Well, it seems that nobody remembers Topsham as a commercial port. So I am going to tell you what you have missed. What you will not see again. It will come out in bits because I have to type it and I am slow.

Topsham is a small town, lying where the River Exe becomes the Exe estuary. In the county of Devon, England. It is some ten miles inland from the English Channel coastline at Exmouth. Centuries ago it was one of the most important ports in the land, exporting vast quantities of serge to the continent, particularly Holland. At the end of the 19th century it was still an important shipbuilding town. But by the middle of the last century, numbers of ship movements were falling and by the beginning of the 1970s, regular trade had gone.
This is the story of one day in December 1968. On that day, in the very early morning, still quite dark, the 'Botnia', a Danish ship built in 1967, lay alongside Topsham Quay. She had finished unloading her cargo of timber from the Baltic. She was ready to sail on that tide. I was on the quay, under her floodlit mast.
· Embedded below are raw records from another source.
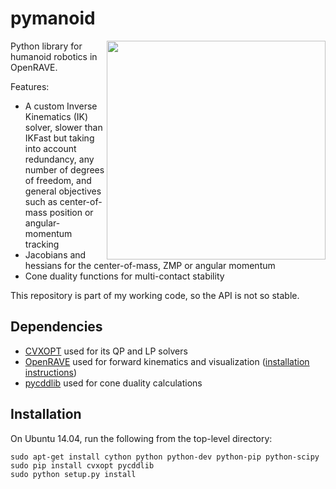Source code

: # pymanoid

<img src="https://scaron.info/images/ijhr-2016.png" width="350" align="right" />

Python library for humanoid robotics in OpenRAVE.

Features:
- A custom Inverse Kinematics (IK) solver, slower than IKFast but taking into
  account redundancy, any number of degrees of freedom, and general objectives
  such as center-of-mass position or angular-momentum tracking
- Jacobians and hessians for the center-of-mass, ZMP or angular momentum
- Cone duality functions for multi-contact stability

This repository is part of my working code, so the API is not so stable.

## Dependencies

- [CVXOPT](http://cvxopt.org/) used for its QP and LP solvers
- [OpenRAVE](https://github.com/rdiankov/openrave) used for forward kinematics and visualization ([installation instructions](https://scaron.info/teaching/installing-openrave-on-ubuntu-14.04.html))
- [pycddlib](https://pycddlib.readthedocs.org/en/latest/) used for cone duality calculations

## Installation

On Ubuntu 14.04, run the following from the top-level directory:

```
sudo apt-get install cython python python-dev python-pip python-scipy
sudo pip install cvxopt pycddlib
sudo python setup.py install
```
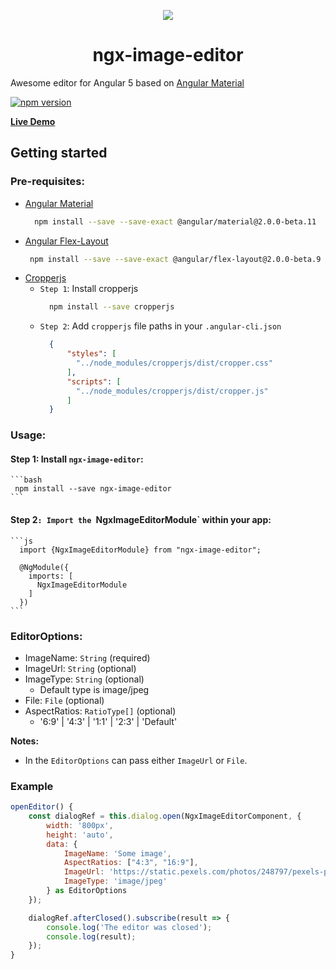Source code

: 



<p align="center">
  <img  style="text-align: center;" src="https://github.com/Centroida/ngx-image-editor/raw/master/assets/editor.png">
  <h1 align="center">ngx-image-editor</h1>
</p>


Awesome editor for Angular 5 based on [Angular Material](https://github.com/angular/material2)

[![npm version](https://badge.fury.io/js/ngx-image-editor.svg)](https://badge.fury.io/js/ngx-image-editor)


**[Live Demo](https://ngx-image-editor.firebaseapp.com/)**

## Getting started

### Pre-requisites:

  - [Angular Material](https://material.angular.io/)
    ```bash
      npm install --save --save-exact @angular/material@2.0.0-beta.11
     ```
  - [Angular Flex-Layout](https://github.com/angular/flex-layout)
     ```bash
      npm install --save --save-exact @angular/flex-layout@2.0.0-beta.9
    ```
  - [Cropperjs](https://github.com/fengyuanchen/cropper)
    - `Step 1`: Install cropperjs
      ```bash
        npm install --save cropperjs
      ```
    - `Step 2`: Add `cropperjs` file paths in your `.angular-cli.json`
      ```json
        {
            "styles": [
              "../node_modules/cropperjs/dist/cropper.css"
            ],
            "scripts": [
              "../node_modules/cropperjs/dist/cropper.js"
            ]
        }
      ```

### Usage:
   ####  Step 1: Install `ngx-image-editor`:
    ```bash
     npm install --save ngx-image-editor
    ```
  #### Step 2`: Import the `NgxImageEditorModule` within your app:
    ```js
      import {NgxImageEditorModule} from "ngx-image-editor";

      @NgModule({
        imports: [
          NgxImageEditorModule
        ]
      })
    ```
### EditorOptions:
  - ImageName: `String` (required)
  - ImageUrl: `String`  (optional)
  - ImageType: `String` (optional)
    - Default type is image/jpeg
  - File: `File` (optional)
  - AspectRatios: `RatioType[]` (optional)
    - '6:9' | '4:3' | '1:1' | '2:3' | 'Default'

**Notes:**
- In the `EditorOptions` can pass either `ImageUrl` or `File`.


### Example
```js
openEditor() {
    const dialogRef = this.dialog.open(NgxImageEditorComponent, {
        width: '800px',
        height: 'auto',
        data: {
            ImageName: 'Some image',
            AspectRatios: ["4:3", "16:9"],
            ImageUrl: 'https://static.pexels.com/photos/248797/pexels-photo-248797.jpeg',
            ImageType: 'image/jpeg'
        } as EditorOptions
    });

    dialogRef.afterClosed().subscribe(result => {
        console.log('The editor was closed');
        console.log(result);
    });
}
```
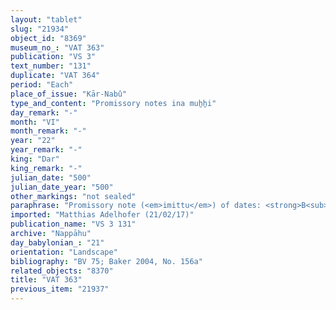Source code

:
 ```yaml
---
layout: "tablet"
slug: "21934"
object_id: "8369"
museum_no_: "VAT 363"
publication: "VS 3"
text_number: "131"
duplicate: "VAT 364"
period: "Each"
place_of_issue: "Kār-Nabû"
type_and_content: "Promissory notes ina muẖẖi"
day_remark: "-"
month: "VI"
month_remark: "-"
year: "22"
year_remark: "-"
king: "Dar"
king_remark: "-"
julian_date: "500"
julian_date_year: "500"
other_markings: "not sealed"
paraphrase: "Promissory note (<em>imittu</em>) of dates: <strong>B<sub>1</sub></strong> and <strong>B<sub>2</sub></strong> owe to <strong><sup>f</sup>A </strong>12 kor of dates, impost (<em>imittu</em>) of the fie[ld in&nbsp; Kār-Nab&ucirc;]&shy;-&scaron;a-ina-muhhi-nāri-&scaron;a-Ahhē-&scaron;ul[lim]. They are to pay it all in Arahsamnu (VIII) in the storehouse (<em>haṣāru</em>), in the <em>ma&scaron;īhu</em>-measure of 1 PI. For each 1 kor of dates, a load of palm-leaf baskets (<em>tuhallu</em>), date baskets (<em>gip&ucirc;</em>), date-palm fibres (<em>mangagu</em>), a load of palm-frond ribs (<em>huṣābu</em>) and 1 container of pressed dates (<em>darīku</em>) are to be delivered. They bear responsibility for each other and whoever will be at hand is to pay. The <em>&scaron;issinnu</em> and the levy of the agricultural supervisor (<em>gugallu</em>) are not paid. 3 witnesses, including the uncle of <strong><sup>f</sup>A </strong>(Silim-Bābu/Ibnāya//Egibi), and the scribe (Bēl-ittanu/Nab&ucirc;-uballiṭ//Kutimmu).<br /> &nbsp;<br /> <strong><sup>f</sup></strong><strong>A</strong> = <sup>f</sup>Ina-Esagil-ram&acirc;t/Balāṭu//Egibi; <strong>B<sub>1</sub></strong> = Niqūdu/Nab&ucirc;-&scaron;umu-ukīn//Pahāru; <strong>B<sub>2</sub></strong> = Mukīn-zēri/Hambaqu//Mutakkilu<br /> &nbsp;"
imported: "Matthias Adelhofer (21/02/17)"
publication_name: "VS 3 131"
archive: "Nappāhu"
day_babylonian_: "21"
orientation: "Landscape"
bibliography: "BV 75; Baker 2004, No. 156a"
related_objects: "8370"
title: "VAT 363"
previous_item: "21937"
---
```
This is what I saw:

'Across the river, held by a single rope from the stern, her bows swinging round swiftly with the falling tide, her diesel engine throbbing in short bursts, nudging her ahead, snubbing against the stern warp, the stern mooring rope brought up to where the bow warp had been. Turning right round in a complete half circle and coming alongside the quay again. The officer in the bows asking whether he should put. a line ashore again. 'Yes'. Shaking his head. The 'Botnia', tall alongside the quay at highwater, almost, but the tide is dropping fast away. High tide at 0850 and a 12' tide but already fallen by a foot. 'Turned early.' The Botnia brought back upstream, back along the quay, her stern well beyond the end of it. 'Leave room for the other to get her nose in. There's not a lot of water here even at high water.' Nearly 9 o'clock but not yet daylight. The lights of a vessel going slowly across the estuary, downstream by Lympstone. The Botnia fast alongside now, two lines from the bows, one from the stern. Looking huge, towering above us, light, waiting for the pilot to come up on the other boat.
Then another vessel in the morning, quickly lightening and very cold. Then a third from Starcross gradually crossing towards Lympstone. 'That's the Esso'. Far too far for me to recognise it. Probably for him too. The first ship comes into sight again, crossing the estuary towards Turf Lock, the entrance to the Exeter Ship Canal. The 'SW2', light, on her way back to the sewage works. Exciting the number of ships on the river this morning. Then the other ships, close behind each other, still a long way away. One looks like the 'C. Herup'. The other is the 'Esso Jersey', short stubby hull with thick superstructure, with another load of petrol from Fawley to Exeter.'

Next time, the arrival of the pilot.


----------



## davidwheeler (6 mo ago)

Part 11. 
'It is very cold and very grey. No sunlight. Cormorants and ducks squabble on the other side of the river, by the old hulks. A man on his boat, upriver of the ferry, rocks it from side to side. The old engines of a DC3 Dakota roar in the quiet morning, flying over towards Newton Abbot. Now the second boat turns just short of Turf Lock and heads directly towards the Quay, a mile or more away. The Esso Jersey goes behind the breakwater down at Turf. The SW2 is already in the lock. Everybody is down here. The stevedores waiting to start on the new ship. Coming up against the tide very fast, cutting right across the river, almost in line with the Quay, a few hundred yards away, and then right out into the middle again, following the channel through the anchored boats. The Mette Pan. Loaded with timber covered by tarpaulins, looking quite smart, the sound of her diesels carrying clearly over the water, coming up very quickly. Now about parallel with the Quay, about thirty feet off. Brian the Pilot up in the bows directing the skipper to put the bows in under the bows of the Botnia. " If the **** hadn't turned I'd have had 'em just right." Brian the Pilot standing in the bows, looking at the distance to the shore. 6 feet out and 12 feet up. Too far. Signals with his hand to the skipper to put her in closer. " Can I jump?" " Go on Brian are you frit?" Hangs over the bows by his hands and scrabbles with his feet against the ship's sides...."Splosh!" Laughing, good natured jeering. Hands go out to him and he lets go, lands safely on the Quay and runs to the Botnia.'

next: The Mette Pan arrives, the Botnia departs.


----------



## davidwheeler (6 mo ago)

Part 111
'Botnia's lines already slackened, bows already 25 feet from the Quay, the stern held in. Brian the Pilot jumps onto a rope and climbs aboard, Botnia's screw thrashing, gunning her away from the Quay. "How long to Exmouth, half an hour?" "Hour". Tide fallen foot and a half, maybe two. " I've known the *** on the mud at Exmouth you know. If you're on at Topsham, what's *** Exmouth like?"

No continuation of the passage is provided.